* **TASK DIRECTIONS**
Please give the data again in full, precisely as it is written.

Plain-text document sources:
====================

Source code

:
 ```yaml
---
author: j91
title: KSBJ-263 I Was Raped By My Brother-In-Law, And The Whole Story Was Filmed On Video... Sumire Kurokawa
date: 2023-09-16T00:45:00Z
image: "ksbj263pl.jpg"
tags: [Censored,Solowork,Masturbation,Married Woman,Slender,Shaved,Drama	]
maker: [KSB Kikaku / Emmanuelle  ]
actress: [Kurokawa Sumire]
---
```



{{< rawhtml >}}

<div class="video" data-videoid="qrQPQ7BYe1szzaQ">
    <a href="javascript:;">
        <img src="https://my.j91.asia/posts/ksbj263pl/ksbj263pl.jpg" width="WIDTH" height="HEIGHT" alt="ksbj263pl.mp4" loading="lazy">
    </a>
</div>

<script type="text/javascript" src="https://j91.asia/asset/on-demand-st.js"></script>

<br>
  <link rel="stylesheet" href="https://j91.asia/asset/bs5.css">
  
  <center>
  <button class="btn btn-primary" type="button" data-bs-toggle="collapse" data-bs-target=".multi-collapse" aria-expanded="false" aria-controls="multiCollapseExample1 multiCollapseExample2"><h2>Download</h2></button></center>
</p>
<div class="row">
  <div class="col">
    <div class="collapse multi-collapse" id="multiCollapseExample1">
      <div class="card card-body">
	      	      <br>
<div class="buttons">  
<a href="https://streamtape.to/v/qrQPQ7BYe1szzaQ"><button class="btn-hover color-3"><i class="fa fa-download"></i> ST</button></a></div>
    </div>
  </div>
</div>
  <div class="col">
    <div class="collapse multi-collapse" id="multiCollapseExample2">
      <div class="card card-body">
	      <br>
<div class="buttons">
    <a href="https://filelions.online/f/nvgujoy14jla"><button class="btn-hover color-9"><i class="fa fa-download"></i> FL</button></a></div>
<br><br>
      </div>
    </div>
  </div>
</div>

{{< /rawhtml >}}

====================

* **EXERCISE RESPONSE**
Source code

:
 ```yaml
---
author: j91
title: KSBJ-263 I Was Raped By My Brother-In-Law, And The Whole Story Was Filmed On Video... Sumire Kurokawa
date: 2023-09-16T00:45:00Z
image: "ksbj263pl.jpg"
tags: [Censored,Solowork,Masturbation,Married Woman,Slender,Shaved,Drama	]
maker: [KSB Kikaku / Emmanuelle  ]
actress: [Kurokawa Sumire]
---
```



{{< rawhtml >}}

<div class="video" data-videoid="qrQPQ7BYe1szzaQ">
    <a href="javascript:;">
        <img src="https://my.j91.asia/posts/ksbj263pl/ksbj263pl.jpg" width="WIDTH" height="HEIGHT" alt="ksbj263pl.mp4" loading="lazy">
    </a>
</div>

<script type="text/javascript" src="https://j91.asia/asset/on-demand-st.js"></script>

<br>
  <link rel="stylesheet" href="https://j91.asia/asset/bs5.css">
  
  <center>
  <button class="btn btn-primary" type="button" data-bs-toggle="collapse" data-bs-target=".multi-collapse" aria-expanded="false" aria-controls="multiCollapseExample1 multiCollapseExample2"><h2>Download</h2></button></center>
</p>
<div class="row">
  <div class="col">
    <div class="collapse multi-collapse" id="multiCollapseExample1">
      <div class="card card-body">
	      	      <br>
<div class="buttons">  
<a href="https://streamtape.to/v/qrQPQ7BYe1szzaQ"><button class="btn-hover color-3"><i class="fa fa-download"></i> ST</button></a></div>
    </div>
  </div>
</div>
  <div class="col">
    <div class="collapse multi-collapse" id="multiCollapseExample2">
      <div class="card card-body">
	      <br>
<div class="buttons">
    <a href="https://filelions.online/f/nvgujoy14jla"><button class="btn-hover color-9"><i class="fa fa-download"></i> FL</button></a></div>
<br><br>
      </div>
    </div>
  </div>
</div>

{{< /rawhtml >}}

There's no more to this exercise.